Mas recentemente passei por uma situação que mostrou o que é realmente necessário para acompanhar uma gestante em trabalho de parto: confiança em si e no processo.

Fui chamada, às pressas, para substituir uma doula em um parto hospitalar. Já tinha separado alguns objetos “improvisados” para esse momento: uma canga de praia no lugar do rebozo, um vidrinho de óleo de semente de uva e um leque. Na hora, senti medo…  “e se eu precisar de mais coisas?", pensei. Não tinha mais nada… e eu prometi chegar em uma hora no hospital, indo de transporte público. Troquei de roupa rapidamente, coloquei minhas singelas ferramentas de trabalho na bolsa (que ficou tão murchinha, coitada) e saí.

No caminho, um clarão: “bem, se a doula que conseguiu atender ao chamado da colega fui eu, uma razão deve ter. Vou fazer o melhor que puder!”. Poucas vezes na vida me coloquei em uma situação parecida: em qualquer prova que fosse fazer, estudava e estudava muito; em apresentações de trabalhos, lia e relia os textos preparados mil vez em frente ao espelho, ensaiando. Dessa vez, eu não havia me preparado previamente, mesmo assim, me senti confiante.

O bebê nasceu bem.

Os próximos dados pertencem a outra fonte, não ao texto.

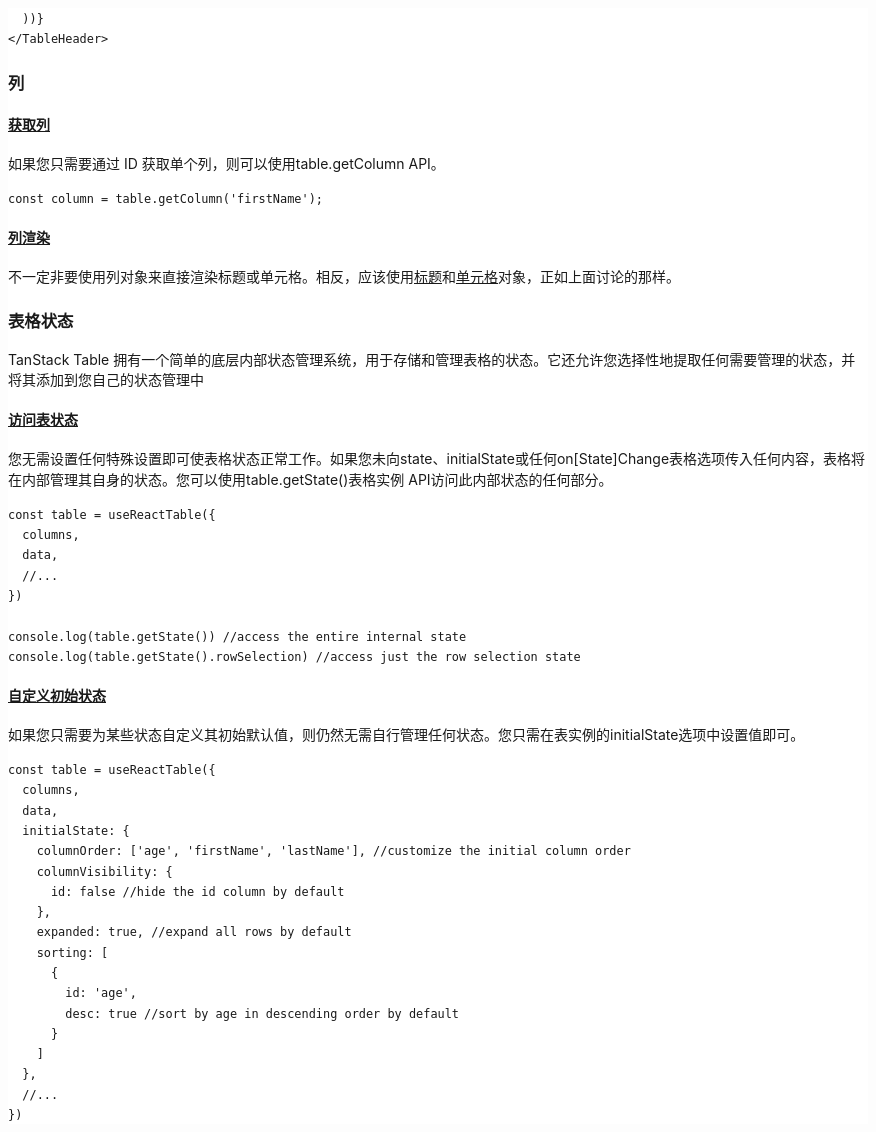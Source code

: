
 ```tsx
  ))}
</TableHeader>
```

### 列

#### [获取列](https://tanstack.com/table/latest/docs/guide/columns#get-column)

如果您只需要通过 ID 获取单个列，则可以使用table.getColumn API。

```tsx
const column = table.getColumn('firstName');
```

#### [列渲染](https://tanstack.com/table/latest/docs/guide/columns#column-rendering)

不一定非要使用列对象来直接渲染标题或单元格。相反，应该使用[标题](https://tanstack.com/table/latest/docs/guide/headers)和[单元格](https://tanstack.com/table/latest/docs/guide/cells)对象，正如上面讨论的那样。

### **表格状态**

TanStack Table 拥有一个简单的底层内部状态管理系统，用于存储和管理表格的状态。它还允许您选择性地提取任何需要管理的状态，并将其添加到您自己的状态管理中

#### [访问表状态](https://tanstack.com/table/latest/docs/framework/react/guide/table-state#accessing-table-state)

您无需设置任何特殊设置即可使表格状态正常工作。如果您未向state、initialState或任何on[State]Change表格选项传入任何内容，表格将在内部管理其自身的状态。您可以使用table.getState()表格实例 API访问此内部状态的任何部分。

```tsx
const table = useReactTable({
  columns,
  data,
  //...
})

console.log(table.getState()) //access the entire internal state
console.log(table.getState().rowSelection) //access just the row selection state
```

#### [自定义初始状态](https://tanstack.com/table/latest/docs/framework/react/guide/table-state#custom-initial-state)

如果您只需要为某些状态自定义其初始默认值，则仍然无需自行管理任何状态。您只需在表实例的initialState选项中设置值即可。

```tsx
const table = useReactTable({
  columns,
  data,
  initialState: {
    columnOrder: ['age', 'firstName', 'lastName'], //customize the initial column order
    columnVisibility: {
      id: false //hide the id column by default
    },
    expanded: true, //expand all rows by default
    sorting: [
      {
        id: 'age',
        desc: true //sort by age in descending order by default
      }
    ]
  },
  //...
})
```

Infelizmente, a mãe sofreu violência no parto. Definitivamente, um hospital não é o melhor lugar para um bebê vir ao mundo, muito menos com uma equipe que não está por dentro das evidências científicas e da boa e velha empatia.

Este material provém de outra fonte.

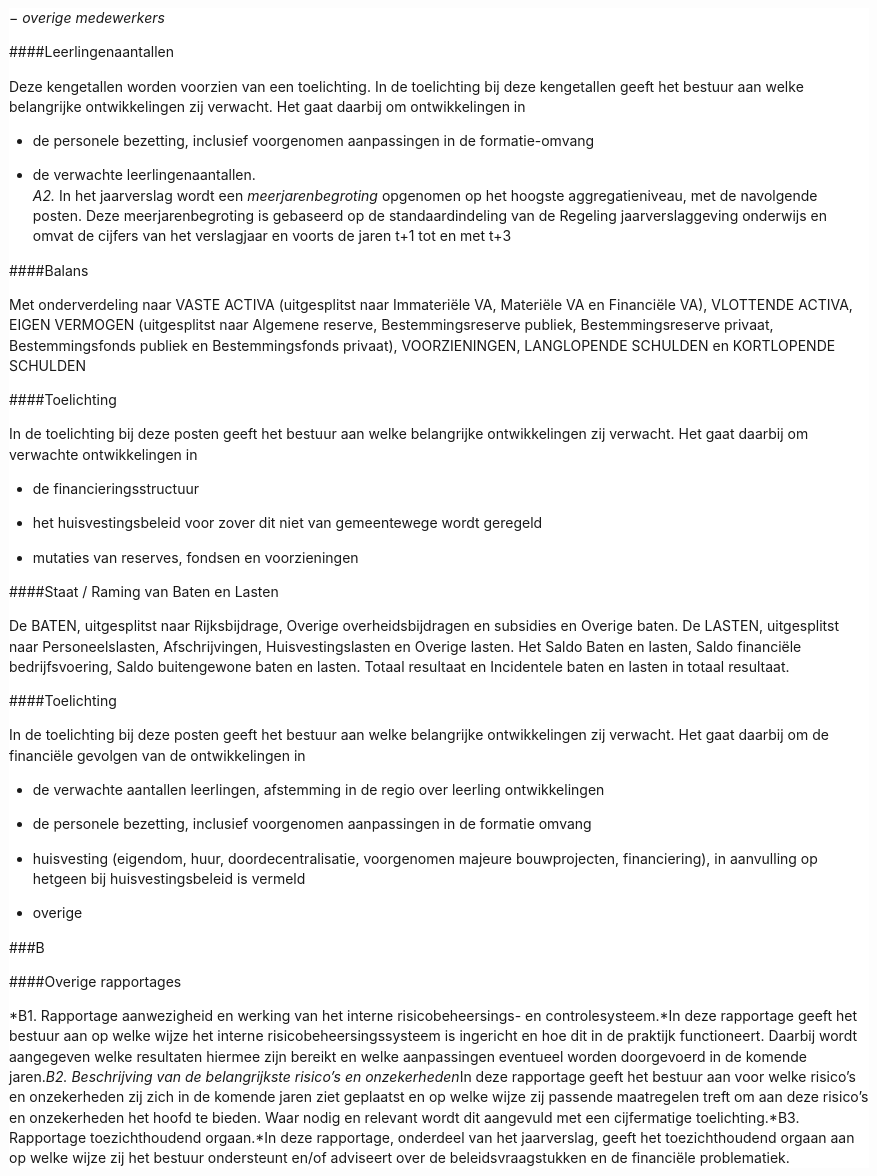− *overige medewerkers*  

####Leerlingenaantallen

Deze kengetallen worden voorzien van een toelichting. In de toelichting bij deze kengetallen geeft het bestuur aan welke belangrijke ontwikkelingen zij verwacht. Het gaat daarbij om ontwikkelingen in 

* de personele bezetting, inclusief voorgenomen aanpassingen in de formatie-omvang  

* de verwachte leerlingenaantallen.   
*A2.* In het jaarverslag wordt een *meerjarenbegroting* opgenomen op het hoogste aggregatieniveau, met de navolgende posten. Deze meerjarenbegroting is gebaseerd op de standaardindeling van de Regeling jaarverslaggeving onderwijs en omvat de cijfers van het verslagjaar en voorts de jaren t+1 tot en met t+3

####Balans

Met onderverdeling naar VASTE ACTIVA (uitgesplitst naar Immateriële VA, Materiële VA en Financiële VA), VLOTTENDE ACTIVA, EIGEN VERMOGEN (uitgesplitst naar Algemene reserve, Bestemmingsreserve publiek, Bestemmingsreserve privaat, Bestemmingsfonds publiek en Bestemmingsfonds privaat), VOORZIENINGEN, LANGLOPENDE SCHULDEN en KORTLOPENDE SCHULDEN

####Toelichting

In de toelichting bij deze posten geeft het bestuur aan welke belangrijke ontwikkelingen zij verwacht. Het gaat daarbij om verwachte ontwikkelingen in 

* de financieringsstructuur  

* het huisvestingsbeleid voor zover dit niet van gemeentewege wordt geregeld  

* mutaties van reserves, fondsen en voorzieningen  

####Staat / Raming van Baten en Lasten

De BATEN, uitgesplitst naar Rijksbijdrage, Overige overheidsbijdragen en subsidies en Overige baten. De LASTEN, uitgesplitst naar Personeelslasten, Afschrijvingen, Huisvestingslasten en Overige lasten. Het Saldo Baten en lasten, Saldo financiële bedrijfsvoering, Saldo buitengewone baten en lasten. Totaal resultaat en Incidentele baten en lasten in totaal resultaat.

####Toelichting

In de toelichting bij deze posten geeft het bestuur aan welke belangrijke ontwikkelingen zij verwacht. Het gaat daarbij om de financiële gevolgen van de ontwikkelingen in 

* de verwachte aantallen leerlingen, afstemming in de regio over leerling ontwikkelingen  

* de personele bezetting, inclusief voorgenomen aanpassingen in de formatie omvang  

* huisvesting (eigendom, huur, doordecentralisatie, voorgenomen majeure bouwprojecten, financiering), in aanvulling op hetgeen bij huisvestingsbeleid is vermeld  

* overige  

###B 

####Overige rapportages

*B1. Rapportage aanwezigheid en werking van het interne risicobeheersings- en controlesysteem.*In deze rapportage geeft het bestuur aan op welke wijze het interne risicobeheersingssysteem is ingericht en hoe dit in de praktijk functioneert. Daarbij wordt aangegeven welke resultaten hiermee zijn bereikt en welke aanpassingen eventueel worden doorgevoerd in de komende jaren.*B2. Beschrijving van de belangrijkste risico’s en onzekerheden*In deze rapportage geeft het bestuur aan voor welke risico’s en onzekerheden zij zich in de komende jaren ziet geplaatst en op welke wijze zij passende maatregelen treft om aan deze risico’s en onzekerheden het hoofd te bieden. Waar nodig en relevant wordt dit aangevuld met een cijfermatige toelichting.*B3. Rapportage toezichthoudend orgaan.*In deze rapportage, onderdeel van het jaarverslag, geeft het toezichthoudend orgaan aan op welke wijze zij het bestuur ondersteunt en/of adviseert over de beleidsvraagstukken en de financiële problematiek.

A doulagem transcorreu bem, apesar de nos conhecermos somente naquele instante, apesar de a doulanda chamar pela doula titular nos momentos mais dolorosos em que queria “negociar” a anestesia… de alguma forma a conexão se estabeleceu. E ao depositar confiança em mim, essa gestante me mostrou que eu poderia confiar em mim mesma. No fim, acabei não usando o “rebozo” e nem o óleo, só o leque para aplacar um pouquinho o calor (o da parturiente e o meu, diga-se de passagem).

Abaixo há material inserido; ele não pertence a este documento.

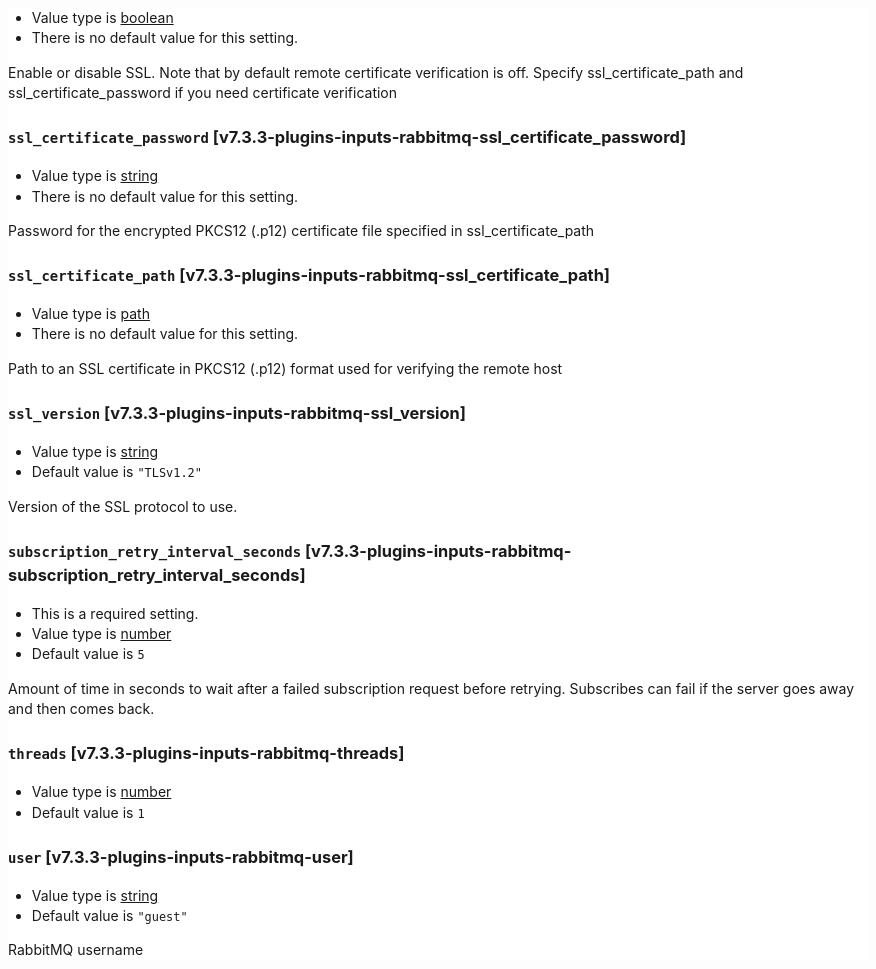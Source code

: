 * Value type is [boolean](logstash://reference/configuration-file-structure.md#boolean)
* There is no default value for this setting.

Enable or disable SSL. Note that by default remote certificate verification is off. Specify ssl_certificate_path and ssl_certificate_password if you need certificate verification


### `ssl_certificate_password` [v7.3.3-plugins-inputs-rabbitmq-ssl_certificate_password]

* Value type is [string](logstash://reference/configuration-file-structure.md#string)
* There is no default value for this setting.

Password for the encrypted PKCS12 (.p12) certificate file specified in ssl_certificate_path


### `ssl_certificate_path` [v7.3.3-plugins-inputs-rabbitmq-ssl_certificate_path]

* Value type is [path](logstash://reference/configuration-file-structure.md#path)
* There is no default value for this setting.

Path to an SSL certificate in PKCS12 (.p12) format used for verifying the remote host


### `ssl_version` [v7.3.3-plugins-inputs-rabbitmq-ssl_version]

* Value type is [string](logstash://reference/configuration-file-structure.md#string)
* Default value is `"TLSv1.2"`

Version of the SSL protocol to use.


### `subscription_retry_interval_seconds` [v7.3.3-plugins-inputs-rabbitmq-subscription_retry_interval_seconds]

* This is a required setting.
* Value type is [number](logstash://reference/configuration-file-structure.md#number)
* Default value is `5`

Amount of time in seconds to wait after a failed subscription request before retrying. Subscribes can fail if the server goes away and then comes back.


### `threads` [v7.3.3-plugins-inputs-rabbitmq-threads]

* Value type is [number](logstash://reference/configuration-file-structure.md#number)
* Default value is `1`


### `user` [v7.3.3-plugins-inputs-rabbitmq-user]

* Value type is [string](logstash://reference/configuration-file-structure.md#string)
* Default value is `"guest"`

RabbitMQ username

As gestantes que me escolheram para lhes acompanhar em sua jornada, mesmo eu sendo uma “novata” na área, cada vez que me chamam no whatsapp para sanar alguma dúvida… elas podem não fazer a menor ideia, mas estão me ajudando a fortalecer essa confiança em mim mesma e no processo natural da gestação e do parto.

Minha malinha ainda pode estar murchinha, mas minhas mãos e braços estão prontos para fazer massagens, dar abraços e carinho. Meu coração está pronto para receber com empatia as dores e os medos, os prazeres e alegrias da gestação e do parto das minhas queridas doulandas de agora e das que estão por vir!